Last week President Biden’s White House staff wrote in a letter to Speaker of the U.S. House of Representatives:
“Providers No Longer Able to Submit Claims for Testing, Treating, and Vaccinating the Uninsured: The fund that reimburses doctors and other medical providers for caring for uninsured individuals will start to be scaled back this month and end completely in early April. Specifically, one week from today – March 22 — the Uninsured Program will stop accepting new claims for testing and treatment due to lack of sufficient funds. Providers will no longer be able to submit claims for providing these services to uninsured individuals, forcing providers to either absorb the cost or turn away people who are uninsured, increasing the disparity in access to critically needed health care and putting additional burdens on safety net providers. Three weeks from today — April 5 — the Uninsured Program will also stop accepting vaccination claims due to a lack of sufficient funds.”

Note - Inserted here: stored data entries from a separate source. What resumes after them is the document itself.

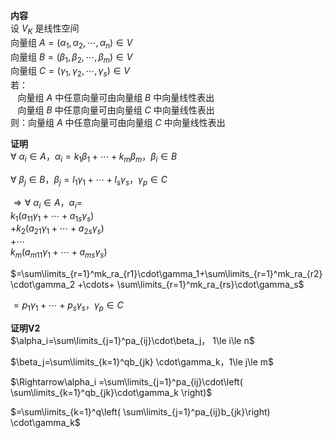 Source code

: **内容**  
设 $V_K$ 是线性空间  
向量组 $A=(\alpha_1,\alpha_2,\cdots,\alpha_n)\in V$  
向量组 $B=(\beta_1,\beta_2,\cdots,\beta_m)\in V$  
向量组 $C=(\gamma_1,\gamma_2,\cdots,\gamma_s)\in V$  
若：  
$\enspace$ 向量组 $A$ 中任意向量可由向量组 $B$ 中向量线性表出  
$\enspace$ 向量组 $B$ 中任意向量可由向量组 $C$ 中向量线性表出  
则：向量组 $A$ 中任意向量可由向量组 $C$ 中向量线性表出  
  
**证明**  
$\forall\ \alpha_i\in A，\alpha_i=k_1\beta_1+\cdots+k_m\beta_m，\beta_i\in B$  
  
$\forall\ \beta_j\in B，\beta_j=l_1\gamma_1+\cdots+l_s\gamma_s，\gamma_p\in C$  
  
$\Rightarrow\forall\ \alpha_i\in A，\alpha_i=$  
$k_1(a_{11}\gamma_1+\cdots+a_{1s}\gamma_s)$  
$+k_2(a_{21}\gamma_1+\cdots+a_{2s}\gamma_s)$  
$+\cdots$  
$k_m(a_{m11}\gamma_1+\cdots+a_{ms}\gamma_s)$  
  
$=\sum\limits_{r=1}^mk_ra_{r1}\cdot\gamma_1+\sum\limits_{r=1}^mk_ra_{r2}\cdot\gamma_2  
+\cdots+  
\sum\limits_{r=1}^mk_ra_{rs}\cdot\gamma_s$  
  
$=p_1\gamma_1+\cdots+p_s\gamma_s，\gamma_p\in C$  
  
**证明V2**  
$\alpha_i=\sum\limits_{j=1}^pa_{ij}\cdot\beta_j，  
1\le i\le n$  
  
$\beta_j=\sum\limits_{k=1}^qb_{jk}  
\cdot\gamma_k，1\le j\le m$  
  
  
$\Rightarrow\alpha_i  
=\sum\limits_{j=1}^pa_{ij}\cdot\left(  
\sum\limits_{k=1}^qb_{jk}\cdot\gamma_k  
\right)$  
  
$=\sum\limits_{k=1}^q\left(  
\sum\limits_{j=1}^pa_{ij}b_{jk}\right)  
\cdot\gamma_k$  
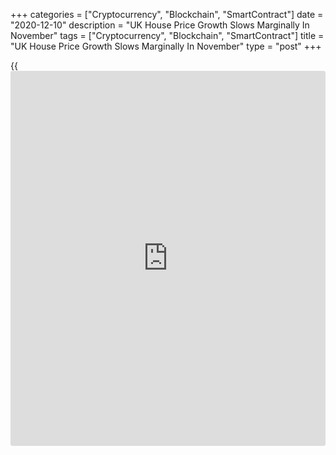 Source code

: +++
categories = ["Cryptocurrency", "Blockchain", "SmartContract"]
date = "2020-12-10"
description = "UK House Price Growth Slows Marginally In November"
tags = ["Cryptocurrency", "Blockchain", "SmartContract"]
title = "UK House Price Growth Slows Marginally In November"
type = "post"
+++

{{<iframe id="large-banner" src="https://www.bounty.group/#slide=12.0" width="100%" height="600" scrolling="no" style="border: 0px solid rgb(216, 221, 230); border-radius: 3px;">}}

The UK housing market showed solid trend in sales, demand and prices in
November but the pace of growth slowed from October, survey results from
the Royal Institution of Chartered Surveyors, or RICS, showed Thursday.

House prices continued to reveal a significant degree of upward pressure
with the latest balance coming in at 66 percent at the national level.
Nonetheless, this was marginally below the 67 percent seen in October.

A net balance of +27 percent of respondents cited an increase in new
buyer enquiries in November, but this was much smaller than the +42
percent posted in October.

A net balance of +16 percent of contributors reported an increase in
fresh listings coming onto the sales market. About 25 percent of
participants logged an increase in agreed sales in November though this
was down from 41 percent in October.

Looking ahead, near term sales expectations turned broadly neutral at
the national level. The balance declined to -4 percent from +15 percent
in October.

The expectations index for the next twelve months was also negative, at
-21 percent largely reflecting the weak employment outlook and the
withdrawal of the Stamp Duty holiday after March 2021.

For comments and feedback [contact](https://www.playgroundfx.com/contact/): editorial@rtt[news](https://www.letsplayfx.com/blog/forex-news-website/).com

[Economic News][1]

 **What parts of the world are seeing the best (and worst) economic
performances lately? Click[here][2] to check out our [Econ Scorecard][2]
and find out! See up-to-the-moment [ranking](https://www.playgroundfx.com/blog/crypto-exchange-ranking/)s for the best and worst
performers in [GDP][3], [unemployment rate][4], [inflation][2] and much
more.**

   1. www.rtt[news](https://www.letsplayfx.com/blog/forex-news-website/).com/Content/EconomicNews.aspx
   2. www.rtt[news](https://www.letsplayfx.com/blog/forex-news-website/).com/economic-scorecard/world-rank/CPI/highest-performance.aspx
   3. www.rtt[news](https://www.letsplayfx.com/blog/forex-news-website/).com/economic-scorecard/world-rank/GDP/highest-performance.aspx
   4. www.rtt[news](https://www.letsplayfx.com/blog/forex-news-website/).com/economic-scorecard/world-rank/unemployment-rate/lowest-performance.aspx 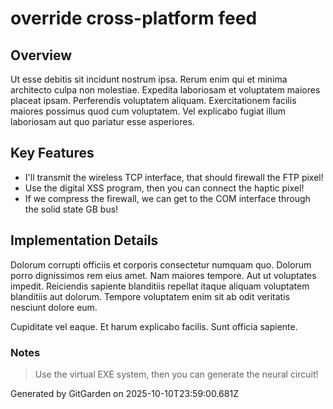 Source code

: # override cross-platform feed

## Overview
Ut esse debitis sit incidunt nostrum ipsa. Rerum enim qui et minima architecto culpa non molestiae. Expedita laboriosam et voluptatem maiores placeat ipsam. Perferendis voluptatem aliquam. Exercitationem facilis maiores possimus quod cum voluptatem. Vel explicabo fugiat illum laboriosam aut quo pariatur esse asperiores.

## Key Features
- I'll transmit the wireless TCP interface, that should firewall the FTP pixel!
- Use the digital XSS program, then you can connect the haptic pixel!
- If we compress the firewall, we can get to the COM interface through the solid state GB bus!

## Implementation Details
Dolorum corrupti officiis et corporis consectetur numquam quo. Dolorum porro dignissimos rem eius amet. Nam maiores tempore. Aut ut voluptates impedit. Reiciendis sapiente blanditiis repellat itaque aliquam voluptatem blanditiis aut dolorum. Tempore voluptatem enim sit ab odit veritatis nesciunt dolore eum.
 Cupiditate vel eaque. Et harum explicabo facilis. Sunt officia sapiente.

### Notes
> Use the virtual EXE system, then you can generate the neural circuit!

Generated by GitGarden on 2025-10-10T23:59:00.681Z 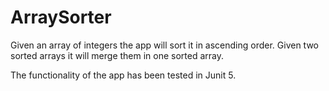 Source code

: # ArraySorter

Given an array of integers the app will sort it in ascending order. Given two sorted arrays it will merge them in one sorted array.

The functionality of the app has been tested in Junit 5.
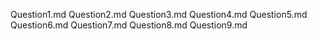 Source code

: Question1.md
Question2.md
Question3.md
Question4.md
Question5.md
Question6.md
Question7.md
Question8.md
Question9.md
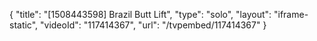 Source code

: {
    "title": "[1508443598] Brazil Butt Lift",
    "type": "solo",
    "layout": "iframe-static",
    "videoId": "117414367",
    "url": "\/tvpembed\/117414367"
} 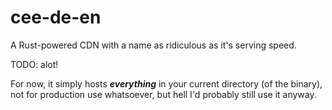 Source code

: # cee-de-en
A Rust-powered CDN with a name as ridiculous as it's serving speed.

TODO: alot!

For now, it simply hosts ***everything*** in your current directory (of the binary), not for production use whatsoever, but hell I'd probably still use it anyway.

Given the claim by the White House that as of this week providers would no longer be able to submit claims for the uninsured seeking testing and treatment, The Candle asked the New Mexico Department of Health (DOH) and the Human Services Department (HSD) if they had contacted providers in New Mexico regarding how to they would deal with the loss of reimbursements.
Katy Diffendorfer, Health Equity Communications Manager for DOH, emailed in response, “Not yet. We are waiting for further clarity as to the intent of Congress before notifications. We have the ability to notify providers immediately and will be ready to do so if needed.”
The Candle also asked if the state had set aside any of the federal funds received to date for dealing with an emergency similar to the one described in the White House letter.
The DOH spokesperson wrote, “Yes. At the present time we have more than enough treatments, tests, vaccines, and masks … We are allowed to use Federal funds to maintain a 60 day stockpile of tests, treatments, masks, and we have that supply on hand.”
Diffendorfer also provided an assessment of the department’s concerns and areas of vulnerability, “We remain short on hospital staff and the state continues to supply hundreds of HCQ to NM hospitals. With case counts being low, we have no immediate threats to the other resources, but we are still providing sheltering to COVID positive people who cannot isolate and some of this funding has been identified as being discontinued.”
According to DOH, the state has “been told that all FEMA reimbursements will decline on 7/1/2022 and so we are in the middle of a planning process to ensure that NM can continue to fight the pandemic without Federal aid effective 7/1/2022. That work also has informed our response to the recent letter mentioned here.”
When asked if the DOH and HSD has communicated with New Mexico’s Congressional Delegation regarding the issues raised by the White House letter, we were told, “Dr. Scrase has discussed with the Governor but we don’t have anything in writing.”
This is happening alongside reports that millions of Americans will be dropped from Medicaid healthcare coverage they acquired due to changes made in federal policy in response to the epidemic’s spread two years ago.
As reported in the Washington Post and the Santa Few New Mexican late last week, the change in federal Medicaid eligibility rules is expected to take place mid-summer and could result in millions of Americans, including more than 80,000 New Mexican residents, losing healthcare coverage.
The Candle also reached out to Congresswoman Teresa Leger Fernández and Senator Ben Ray Lujan last week seeking a response to the White House letter.
Neither has responded as of the posting of this story. We will update if The Candle receives a response.